Retail sales jumped 1 percent in June as consumers continue to absorb higher costs, according to federal data released Friday.
While the closely watched metric of the nation’s economic health shows that Americans are still spending, rising retail numbers also threaten to push inflation higher in a hot economy. That could prompt policymakers to take even more forceful action to combat 40-year high inflation.
The report is the first of two out Friday offering insights on Americans’ spending habits and their expectations for the economy.
Consumer sentiment data will be released by the University of Michigan at 10 a.m. will give economists an idea of how Americans are feeling about the economy. Consumer sentiment fell to an all-time low in June, with many Americans worried about long-term inflation.
“We’re at this weird moment where you sort of want the economy to slow. You just don’t want it to go into reverse,” said Jason Furman, an economics professor at Harvard University. “There are a lot of unusual uncertainties that we don’t usually see.”
The looming question is whether the U.S. economy shrank again in the second quarter of 2022, after unexpectedly contracting in the first three months of the year. The next round of gross domestic product figures will be released July 28.

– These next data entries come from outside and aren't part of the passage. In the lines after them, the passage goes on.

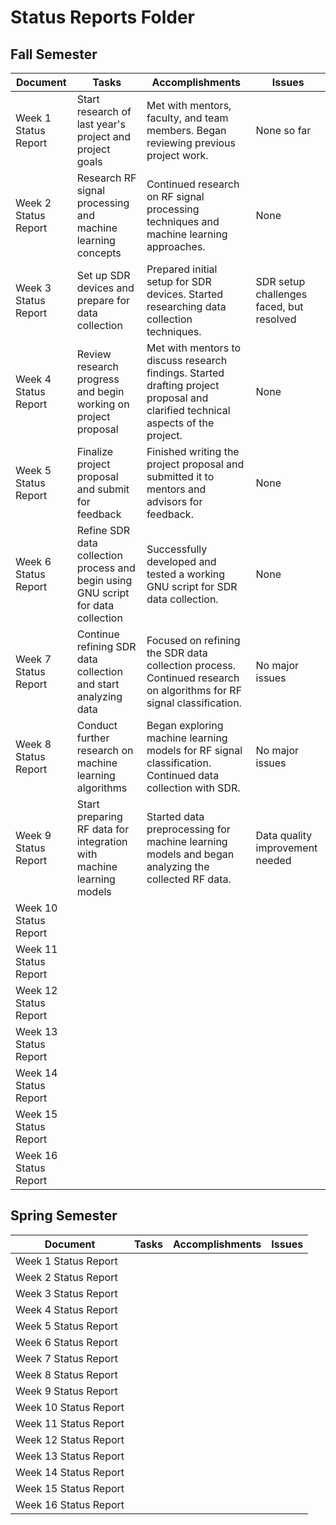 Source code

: # Status Reports Folder

## Fall Semester

| Document | Tasks | Accomplishments | Issues |
|---|---|---|---|
| Week 1 Status Report | Start research of last year's project and project goals | Met with mentors, faculty, and team members. Began reviewing previous project work. | None so far |
| Week 2 Status Report | Research RF signal processing and machine learning concepts | Continued research on RF signal processing techniques and machine learning approaches. | None |
| Week 3 Status Report | Set up SDR devices and prepare for data collection | Prepared initial setup for SDR devices. Started researching data collection techniques. | SDR setup challenges faced, but resolved |
| Week 4 Status Report | Review research progress and begin working on project proposal | Met with mentors to discuss research findings. Started drafting project proposal and clarified technical aspects of the project. | None |
| Week 5 Status Report | Finalize project proposal and submit for feedback | Finished writing the project proposal and submitted it to mentors and advisors for feedback. | None |
| Week 6 Status Report | Refine SDR data collection process and begin using GNU script for data collection | Successfully developed and tested a working GNU script for SDR data collection. | None |
| Week 7 Status Report | Continue refining SDR data collection and start analyzing data | Focused on refining the SDR data collection process. Continued research on algorithms for RF signal classification. | No major issues |
| Week 8 Status Report | Conduct further research on machine learning algorithms | Began exploring machine learning models for RF signal classification. Continued data collection with SDR. | No major issues |
| Week 9 Status Report | Start preparing RF data for integration with machine learning models | Started data preprocessing for machine learning models and began analyzing the collected RF data. | Data quality improvement needed |
| Week 10 Status Report | | | |
| Week 11 Status Report | | | |
| Week 12 Status Report | | | |
| Week 13 Status Report | | | |
| Week 14 Status Report | | | |
| Week 15 Status Report | | | |
| Week 16 Status Report | | | |

## Spring Semester

| Document | Tasks | Accomplishments| Issues |
|---|---|---|---|
| Week 1 Status Report | | | |
| Week 2 Status Report | | | |
| Week 3 Status Report | | | |
| Week 4 Status Report | | | |
| Week 5 Status Report | | | |
| Week 6 Status Report | | | |
| Week 7 Status Report | | | |
| Week 8 Status Report | | | |
| Week 9 Status Report | | | |
| Week 10 Status Report | | | |
| Week 11 Status Report | | | |
| Week 12 Status Report | | | |
| Week 13 Status Report | | | |
| Week 14 Status Report | | | |
| Week 15 Status Report | | | |
| Week 16 Status Report | | | |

“After flying well above cruising altitude last year, the inevitable descent in economic growth is clearly underway,” Wells Fargo economists wrote in a note on Thursday. “The tight stance of policy alongside still high inflation suggests a recession is more likely than not next year.”
There’s a mix of signals in the business world. On Thursday, two of the nation’s largest banks, JPMorgan Chase and Morgan Stanley, reported lower profits partly because of fewer mergers and initial public offerings on Wall Street. JPMorgan even reported that it was setting funds aside to protect against losses in the event of a downturn. Yet its chief executive, Jamie Dimon, said Americans are better situated to withstand a recession than they were before the financial crisis.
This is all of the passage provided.